#### [What to do]
Reproduce each line of the material exactly, minus any picture.

*** Opening Material provided ***

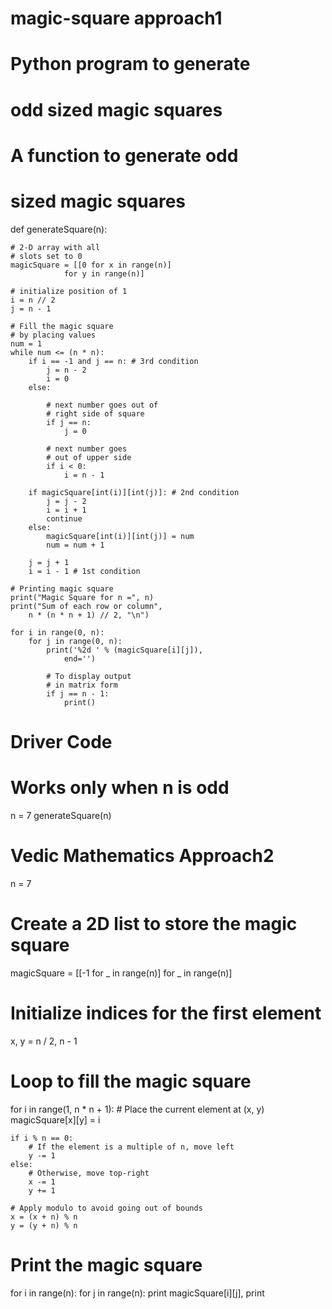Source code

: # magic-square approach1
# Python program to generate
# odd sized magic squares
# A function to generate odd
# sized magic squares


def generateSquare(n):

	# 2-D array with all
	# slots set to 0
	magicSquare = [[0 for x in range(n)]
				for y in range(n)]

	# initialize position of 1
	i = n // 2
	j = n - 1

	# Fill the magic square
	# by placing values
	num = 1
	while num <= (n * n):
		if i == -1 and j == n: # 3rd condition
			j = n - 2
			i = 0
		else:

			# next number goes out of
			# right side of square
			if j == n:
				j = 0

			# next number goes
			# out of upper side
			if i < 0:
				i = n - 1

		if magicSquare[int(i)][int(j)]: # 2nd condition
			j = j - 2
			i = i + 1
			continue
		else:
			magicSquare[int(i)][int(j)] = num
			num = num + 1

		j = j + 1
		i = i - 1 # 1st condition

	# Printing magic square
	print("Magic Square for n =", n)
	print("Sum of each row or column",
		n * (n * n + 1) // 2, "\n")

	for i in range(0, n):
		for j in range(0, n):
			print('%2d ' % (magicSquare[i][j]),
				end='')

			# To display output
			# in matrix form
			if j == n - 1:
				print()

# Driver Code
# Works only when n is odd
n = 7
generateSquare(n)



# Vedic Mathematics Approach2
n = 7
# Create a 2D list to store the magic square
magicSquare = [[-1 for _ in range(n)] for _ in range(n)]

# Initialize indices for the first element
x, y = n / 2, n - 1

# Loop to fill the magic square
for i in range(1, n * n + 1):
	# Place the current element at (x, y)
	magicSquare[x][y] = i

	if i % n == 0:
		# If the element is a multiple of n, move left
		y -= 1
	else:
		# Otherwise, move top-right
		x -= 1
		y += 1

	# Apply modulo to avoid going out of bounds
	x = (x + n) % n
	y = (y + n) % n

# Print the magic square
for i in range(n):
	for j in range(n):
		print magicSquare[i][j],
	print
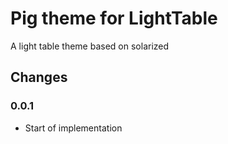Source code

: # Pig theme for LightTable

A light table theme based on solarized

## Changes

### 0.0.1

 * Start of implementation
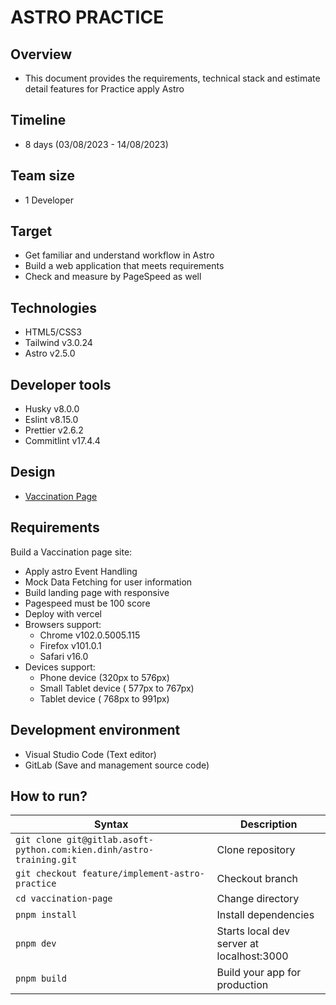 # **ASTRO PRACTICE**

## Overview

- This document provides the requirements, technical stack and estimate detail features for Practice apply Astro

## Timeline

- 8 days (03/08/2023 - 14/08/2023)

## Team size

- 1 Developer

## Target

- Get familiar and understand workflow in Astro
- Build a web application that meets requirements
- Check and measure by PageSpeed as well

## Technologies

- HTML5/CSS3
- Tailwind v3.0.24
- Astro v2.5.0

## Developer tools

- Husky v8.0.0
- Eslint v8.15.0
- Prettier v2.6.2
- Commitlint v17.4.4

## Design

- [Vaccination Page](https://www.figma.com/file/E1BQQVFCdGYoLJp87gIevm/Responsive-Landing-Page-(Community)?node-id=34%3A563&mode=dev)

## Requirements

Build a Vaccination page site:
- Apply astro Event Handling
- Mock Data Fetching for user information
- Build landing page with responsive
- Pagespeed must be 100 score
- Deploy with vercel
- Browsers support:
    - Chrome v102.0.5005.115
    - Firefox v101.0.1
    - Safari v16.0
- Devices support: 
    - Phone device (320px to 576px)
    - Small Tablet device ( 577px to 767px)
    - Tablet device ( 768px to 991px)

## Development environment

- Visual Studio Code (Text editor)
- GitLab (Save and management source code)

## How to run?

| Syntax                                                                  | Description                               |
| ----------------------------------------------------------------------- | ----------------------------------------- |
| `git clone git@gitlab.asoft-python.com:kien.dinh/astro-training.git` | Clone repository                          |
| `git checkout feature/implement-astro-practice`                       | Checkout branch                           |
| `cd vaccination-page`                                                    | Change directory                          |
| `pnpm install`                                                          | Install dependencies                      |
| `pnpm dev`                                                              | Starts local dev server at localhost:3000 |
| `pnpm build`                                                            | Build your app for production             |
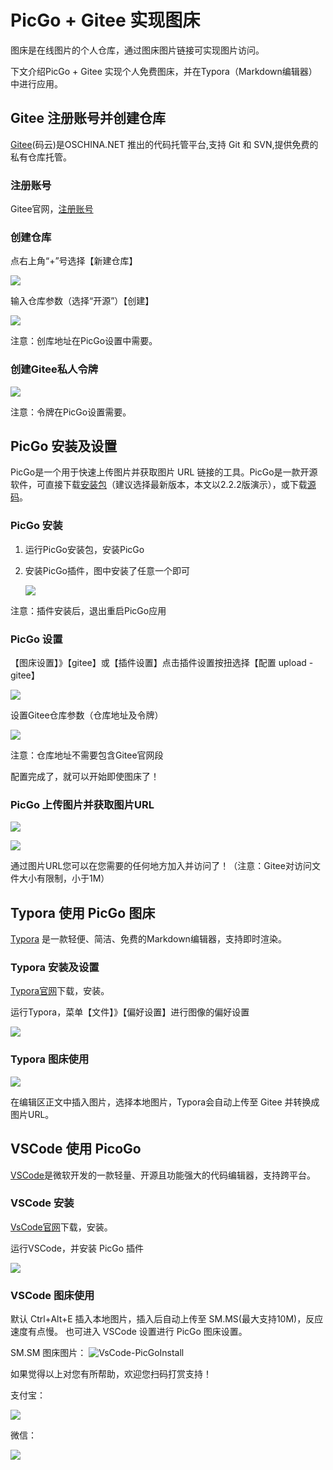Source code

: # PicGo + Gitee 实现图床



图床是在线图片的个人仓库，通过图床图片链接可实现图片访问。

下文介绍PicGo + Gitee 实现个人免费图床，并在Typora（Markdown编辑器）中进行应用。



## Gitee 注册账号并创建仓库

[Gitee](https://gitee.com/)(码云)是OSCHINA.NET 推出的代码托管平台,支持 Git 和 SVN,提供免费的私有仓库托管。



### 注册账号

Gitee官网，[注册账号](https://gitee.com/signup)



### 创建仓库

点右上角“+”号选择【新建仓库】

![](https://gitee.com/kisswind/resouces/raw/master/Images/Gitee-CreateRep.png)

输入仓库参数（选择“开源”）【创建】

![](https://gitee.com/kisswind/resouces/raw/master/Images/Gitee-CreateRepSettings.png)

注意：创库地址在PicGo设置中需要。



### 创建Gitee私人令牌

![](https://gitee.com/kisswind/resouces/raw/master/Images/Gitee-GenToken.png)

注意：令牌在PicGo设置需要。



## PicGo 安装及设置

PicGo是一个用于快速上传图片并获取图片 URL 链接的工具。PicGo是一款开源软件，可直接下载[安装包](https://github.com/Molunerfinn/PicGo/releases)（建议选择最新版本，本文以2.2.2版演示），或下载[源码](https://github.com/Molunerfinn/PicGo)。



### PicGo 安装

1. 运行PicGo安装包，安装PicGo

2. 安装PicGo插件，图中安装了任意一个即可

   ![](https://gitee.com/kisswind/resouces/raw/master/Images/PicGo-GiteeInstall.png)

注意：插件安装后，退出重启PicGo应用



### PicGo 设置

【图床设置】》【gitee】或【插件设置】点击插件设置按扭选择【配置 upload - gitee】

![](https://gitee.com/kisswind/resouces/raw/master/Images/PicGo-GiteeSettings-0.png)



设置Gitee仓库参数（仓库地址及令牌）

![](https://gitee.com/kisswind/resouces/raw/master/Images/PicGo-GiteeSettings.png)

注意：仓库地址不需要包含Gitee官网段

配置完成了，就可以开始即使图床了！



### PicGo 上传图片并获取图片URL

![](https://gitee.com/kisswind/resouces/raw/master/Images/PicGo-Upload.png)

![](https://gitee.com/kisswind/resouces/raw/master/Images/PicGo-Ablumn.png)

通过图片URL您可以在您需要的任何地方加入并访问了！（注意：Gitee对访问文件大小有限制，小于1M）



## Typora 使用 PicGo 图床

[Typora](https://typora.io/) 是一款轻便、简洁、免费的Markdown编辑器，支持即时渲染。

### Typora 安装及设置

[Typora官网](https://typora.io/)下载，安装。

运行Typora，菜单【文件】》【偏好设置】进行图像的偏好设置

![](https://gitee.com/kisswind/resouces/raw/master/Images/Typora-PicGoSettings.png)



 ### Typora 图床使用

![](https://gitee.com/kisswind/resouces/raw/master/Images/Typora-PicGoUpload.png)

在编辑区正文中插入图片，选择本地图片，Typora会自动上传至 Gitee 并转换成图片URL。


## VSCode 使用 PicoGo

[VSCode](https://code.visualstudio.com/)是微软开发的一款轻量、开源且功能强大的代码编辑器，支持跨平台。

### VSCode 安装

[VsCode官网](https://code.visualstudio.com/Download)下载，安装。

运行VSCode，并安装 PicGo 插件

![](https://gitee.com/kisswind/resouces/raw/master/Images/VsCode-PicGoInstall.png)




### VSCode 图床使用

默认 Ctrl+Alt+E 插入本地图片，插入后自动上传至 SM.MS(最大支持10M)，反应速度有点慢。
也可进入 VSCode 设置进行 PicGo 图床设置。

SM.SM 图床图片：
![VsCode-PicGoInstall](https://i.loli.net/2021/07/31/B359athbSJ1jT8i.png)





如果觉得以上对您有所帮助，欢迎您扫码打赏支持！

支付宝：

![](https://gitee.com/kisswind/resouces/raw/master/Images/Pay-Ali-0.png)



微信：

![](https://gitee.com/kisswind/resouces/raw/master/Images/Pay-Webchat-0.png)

*** Closing Material provided ***

#### [Answer below]
Source code

: # magic-square approach1
# Python program to generate
# odd sized magic squares
# A function to generate odd
# sized magic squares


def generateSquare(n):

	# 2-D array with all
	# slots set to 0
	magicSquare = [[0 for x in range(n)]
				for y in range(n)]

	# initialize position of 1
	i = n // 2
	j = n - 1

	# Fill the magic square
	# by placing values
	num = 1
	while num <= (n * n):
		if i == -1 and j == n: # 3rd condition
			j = n - 2
			i = 0
		else:

			# next number goes out of
			# right side of square
			if j == n:
				j = 0

			# next number goes
			# out of upper side
			if i < 0:
				i = n - 1

		if magicSquare[int(i)][int(j)]: # 2nd condition
			j = j - 2
			i = i + 1
			continue
		else:
			magicSquare[int(i)][int(j)] = num
			num = num + 1

		j = j + 1
		i = i - 1 # 1st condition

	# Printing magic square
	print("Magic Square for n =", n)
	print("Sum of each row or column",
		n * (n * n + 1) // 2, "\n")

	for i in range(0, n):
		for j in range(0, n):
			print('%2d ' % (magicSquare[i][j]),
				end='')

			# To display output
			# in matrix form
			if j == n - 1:
				print()

# Driver Code
# Works only when n is odd
n = 7
generateSquare(n)



# Vedic Mathematics Approach2
n = 7
# Create a 2D list to store the magic square
magicSquare = [[-1 for _ in range(n)] for _ in range(n)]

# Initialize indices for the first element
x, y = n / 2, n - 1

# Loop to fill the magic square
for i in range(1, n * n + 1):
	# Place the current element at (x, y)
	magicSquare[x][y] = i

	if i % n == 0:
		# If the element is a multiple of n, move left
		y -= 1
	else:
		# Otherwise, move top-right
		x -= 1
		y += 1

	# Apply modulo to avoid going out of bounds
	x = (x + n) % n
	y = (y + n) % n

# Print the magic square
for i in range(n):
	for j in range(n):
		print magicSquare[i][j],
	print
Source code

: # Pig theme for LightTable

A light table theme based on solarized

## Changes

### 0.0.1

 * Start of implementation
 # **ASTRO PRACTICE**

## Overview

- This document provides the requirements, technical stack and estimate detail features for Practice apply Astro

## Timeline

- 8 days (03/08/2023 - 14/08/2023)

## Team size

- 1 Developer

## Target

- Get familiar and understand workflow in Astro
- Build a web application that meets requirements
- Check and measure by PageSpeed as well

## Technologies

- HTML5/CSS3
- Tailwind v3.0.24
- Astro v2.5.0

## Developer tools

- Husky v8.0.0
- Eslint v8.15.0
- Prettier v2.6.2
- Commitlint v17.4.4

## Design

- [Vaccination Page](https://www.figma.com/file/E1BQQVFCdGYoLJp87gIevm/Responsive-Landing-Page-(Community)?node-id=34%3A563&mode=dev)

## Requirements

Build a Vaccination page site:
- Apply astro Event Handling
- Mock Data Fetching for user information
- Build landing page with responsive
- Pagespeed must be 100 score
- Deploy with vercel
- Browsers support:
    - Chrome v102.0.5005.115
    - Firefox v101.0.1
    - Safari v16.0
- Devices support: 
    - Phone device (320px to 576px)
    - Small Tablet device ( 577px to 767px)
    - Tablet device ( 768px to 991px)

## Development environment

- Visual Studio Code (Text editor)
- GitLab (Save and management source code)

## How to run?

| Syntax                                                                  | Description                               |
| ----------------------------------------------------------------------- | ----------------------------------------- |
| `git clone git@gitlab.asoft-python.com:kien.dinh/astro-training.git` | Clone repository                          |
| `git checkout feature/implement-astro-practice`                       | Checkout branch                           |
| `cd vaccination-page`                                                    | Change directory                          |
| `pnpm install`                                                          | Install dependencies                      |
| `pnpm dev`                                                              | Starts local dev server at localhost:3000 |
| `pnpm build`                                                            | Build your app for production             |
Source code

: # PicGo + Gitee 实现图床



图床是在线图片的个人仓库，通过图床图片链接可实现图片访问。

下文介绍PicGo + Gitee 实现个人免费图床，并在Typora（Markdown编辑器）中进行应用。



## Gitee 注册账号并创建仓库

[Gitee](https://gitee.com/)(码云)是OSCHINA.NET 推出的代码托管平台,支持 Git 和 SVN,提供免费的私有仓库托管。



### 注册账号

Gitee官网，[注册账号](https://gitee.com/signup)



### 创建仓库

点右上角“+”号选择【新建仓库】

![](https://gitee.com/kisswind/resouces/raw/master/Images/Gitee-CreateRep.png)

输入仓库参数（选择“开源”）【创建】

![](https://gitee.com/kisswind/resouces/raw/master/Images/Gitee-CreateRepSettings.png)

注意：创库地址在PicGo设置中需要。



### 创建Gitee私人令牌

![](https://gitee.com/kisswind/resouces/raw/master/Images/Gitee-GenToken.png)

注意：令牌在PicGo设置需要。



## PicGo 安装及设置

PicGo是一个用于快速上传图片并获取图片 URL 链接的工具。PicGo是一款开源软件，可直接下载[安装包](https://github.com/Molunerfinn/PicGo/releases)（建议选择最新版本，本文以2.2.2版演示），或下载[源码](https://github.com/Molunerfinn/PicGo)。



### PicGo 安装

1. 运行PicGo安装包，安装PicGo

2. 安装PicGo插件，图中安装了任意一个即可

   ![](https://gitee.com/kisswind/resouces/raw/master/Images/PicGo-GiteeInstall.png)

注意：插件安装后，退出重启PicGo应用



### PicGo 设置

【图床设置】》【gitee】或【插件设置】点击插件设置按扭选择【配置 upload - gitee】

![](https://gitee.com/kisswind/resouces/raw/master/Images/PicGo-GiteeSettings-0.png)



设置Gitee仓库参数（仓库地址及令牌）

![](https://gitee.com/kisswind/resouces/raw/master/Images/PicGo-GiteeSettings.png)

注意：仓库地址不需要包含Gitee官网段

配置完成了，就可以开始即使图床了！



### PicGo 上传图片并获取图片URL

![](https://gitee.com/kisswind/resouces/raw/master/Images/PicGo-Upload.png)

![](https://gitee.com/kisswind/resouces/raw/master/Images/PicGo-Ablumn.png)

通过图片URL您可以在您需要的任何地方加入并访问了！（注意：Gitee对访问文件大小有限制，小于1M）



## Typora 使用 PicGo 图床

[Typora](https://typora.io/) 是一款轻便、简洁、免费的Markdown编辑器，支持即时渲染。

### Typora 安装及设置

[Typora官网](https://typora.io/)下载，安装。

运行Typora，菜单【文件】》【偏好设置】进行图像的偏好设置

![](https://gitee.com/kisswind/resouces/raw/master/Images/Typora-PicGoSettings.png)



 ### Typora 图床使用

![](https://gitee.com/kisswind/resouces/raw/master/Images/Typora-PicGoUpload.png)

在编辑区正文中插入图片，选择本地图片，Typora会自动上传至 Gitee 并转换成图片URL。


## VSCode 使用 PicoGo

[VSCode](https://code.visualstudio.com/)是微软开发的一款轻量、开源且功能强大的代码编辑器，支持跨平台。

### VSCode 安装

[VsCode官网](https://code.visualstudio.com/Download)下载，安装。

运行VSCode，并安装 PicGo 插件

![](https://gitee.com/kisswind/resouces/raw/master/Images/VsCode-PicGoInstall.png)




### VSCode 图床使用

默认 Ctrl+Alt+E 插入本地图片，插入后自动上传至 SM.MS(最大支持10M)，反应速度有点慢。
也可进入 VSCode 设置进行 PicGo 图床设置。

SM.SM 图床图片：
![VsCode-PicGoInstall](https://i.loli.net/2021/07/31/B359athbSJ1jT8i.png)





如果觉得以上对您有所帮助，欢迎您扫码打赏支持！

支付宝：

![](https://gitee.com/kisswind/resouces/raw/master/Images/Pay-Ali-0.png)



微信：

![](https://gitee.com/kisswind/resouces/raw/master/Images/Pay-Webchat-0.png)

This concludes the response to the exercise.